今の生活は、週3日の手術をはじめ、回診や会議などスケジュールがぎっしり詰まっていますが、大変だとは感じません。それは私が、医師、特に手術という仕事が好きだからでしょう。人に役立って、喜んでもらいたいという気持ちはさまざまな職業に共通するものだと思いますが、それを好きな手術を通して実現できるという立場を、私はとても幸せに感じています。

 どんな駿台生でしたか?

本当に真面目で熱心な駿台生だったと思います。駿台の授業をフル活用し、朝から晩まで勉強していました。模試の順位もみるみる上昇し、まさに駿台のおかげで東大理三に合格できた、と言っても過言ではありません。

 医師に向いている人とは

「自分が医師に向いているか」という判断は難しいことです。私でさえ、医師に向いているかと問われれば、よくわからないのです。ただ私が医師という仕事を好きであることは間違いありません。皆さんも「好きになって頑張れそうだ」という気持ちがあれば、医師に向いていると言って良いと思います。

 医学部を志す受験生へのメッセージ

駿台時代、私は一生のうちで最も勉強したと思います。そのおかげで今の私があります。楽な受験勉強はあり得ません。

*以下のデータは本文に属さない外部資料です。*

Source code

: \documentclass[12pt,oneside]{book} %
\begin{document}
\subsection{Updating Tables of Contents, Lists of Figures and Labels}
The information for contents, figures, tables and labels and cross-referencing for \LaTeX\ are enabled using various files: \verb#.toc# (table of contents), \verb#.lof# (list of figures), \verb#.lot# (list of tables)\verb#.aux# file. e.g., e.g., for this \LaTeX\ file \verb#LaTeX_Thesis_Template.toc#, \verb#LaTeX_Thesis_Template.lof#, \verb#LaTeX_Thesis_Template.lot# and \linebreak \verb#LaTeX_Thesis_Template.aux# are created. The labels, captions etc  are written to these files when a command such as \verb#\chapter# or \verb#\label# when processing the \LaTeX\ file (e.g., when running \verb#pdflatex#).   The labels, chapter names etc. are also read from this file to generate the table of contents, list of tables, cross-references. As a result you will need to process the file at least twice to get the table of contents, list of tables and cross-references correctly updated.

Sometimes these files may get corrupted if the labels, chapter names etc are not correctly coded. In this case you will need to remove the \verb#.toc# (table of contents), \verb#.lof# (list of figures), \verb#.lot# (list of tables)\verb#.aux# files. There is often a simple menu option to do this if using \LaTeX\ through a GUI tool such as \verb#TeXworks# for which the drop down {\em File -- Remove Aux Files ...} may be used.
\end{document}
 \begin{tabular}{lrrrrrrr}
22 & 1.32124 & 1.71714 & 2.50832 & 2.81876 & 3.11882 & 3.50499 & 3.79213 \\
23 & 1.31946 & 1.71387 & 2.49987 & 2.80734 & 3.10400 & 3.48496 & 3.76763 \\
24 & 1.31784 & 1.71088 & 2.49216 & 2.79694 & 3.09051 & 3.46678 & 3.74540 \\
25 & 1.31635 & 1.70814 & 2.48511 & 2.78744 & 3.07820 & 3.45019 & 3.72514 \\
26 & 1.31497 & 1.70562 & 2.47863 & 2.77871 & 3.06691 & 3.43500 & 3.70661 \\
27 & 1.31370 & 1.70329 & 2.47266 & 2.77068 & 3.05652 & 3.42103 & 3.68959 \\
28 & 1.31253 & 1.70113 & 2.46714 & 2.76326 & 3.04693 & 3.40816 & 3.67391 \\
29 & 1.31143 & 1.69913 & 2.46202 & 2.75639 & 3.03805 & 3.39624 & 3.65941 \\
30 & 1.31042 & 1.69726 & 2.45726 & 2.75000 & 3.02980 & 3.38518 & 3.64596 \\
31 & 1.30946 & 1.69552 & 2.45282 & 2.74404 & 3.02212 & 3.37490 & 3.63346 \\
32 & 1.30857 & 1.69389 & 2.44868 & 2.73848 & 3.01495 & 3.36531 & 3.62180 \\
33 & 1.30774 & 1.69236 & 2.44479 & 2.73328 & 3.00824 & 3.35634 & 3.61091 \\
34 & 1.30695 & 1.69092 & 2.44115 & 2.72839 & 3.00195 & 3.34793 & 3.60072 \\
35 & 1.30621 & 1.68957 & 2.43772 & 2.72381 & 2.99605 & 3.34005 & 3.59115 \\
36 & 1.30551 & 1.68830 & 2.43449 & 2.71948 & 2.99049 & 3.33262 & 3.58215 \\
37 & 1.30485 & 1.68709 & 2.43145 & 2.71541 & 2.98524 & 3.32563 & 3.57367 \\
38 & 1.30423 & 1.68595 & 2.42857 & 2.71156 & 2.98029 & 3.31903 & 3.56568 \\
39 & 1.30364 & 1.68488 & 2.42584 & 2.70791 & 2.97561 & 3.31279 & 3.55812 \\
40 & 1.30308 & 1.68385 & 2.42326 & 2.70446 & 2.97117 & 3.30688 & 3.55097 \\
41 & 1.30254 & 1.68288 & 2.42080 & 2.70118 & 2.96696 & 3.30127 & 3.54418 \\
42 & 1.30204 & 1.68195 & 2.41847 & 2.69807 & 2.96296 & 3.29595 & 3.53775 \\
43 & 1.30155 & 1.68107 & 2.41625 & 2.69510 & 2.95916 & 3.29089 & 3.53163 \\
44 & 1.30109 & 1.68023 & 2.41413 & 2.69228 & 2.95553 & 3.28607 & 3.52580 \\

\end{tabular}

「絶対に医学部に入るんだ!」という強い気持ちを持って、全力を尽くしてください。

 荒井 裕国 先生
東京医科歯科大学-医 卒業(駒場東邦高校卒業)

 医師として考えること

自分自身が生きるということを突き詰めていないと、良い医師になれません。人の痛みがわかるためには、自分がやりたいと思ったことを夢中になってやり、それを通して喜びや悩みを経験して初めて、患者さんが病気のために失ったものの重みや辛さが心からわかるのではないでしょうか。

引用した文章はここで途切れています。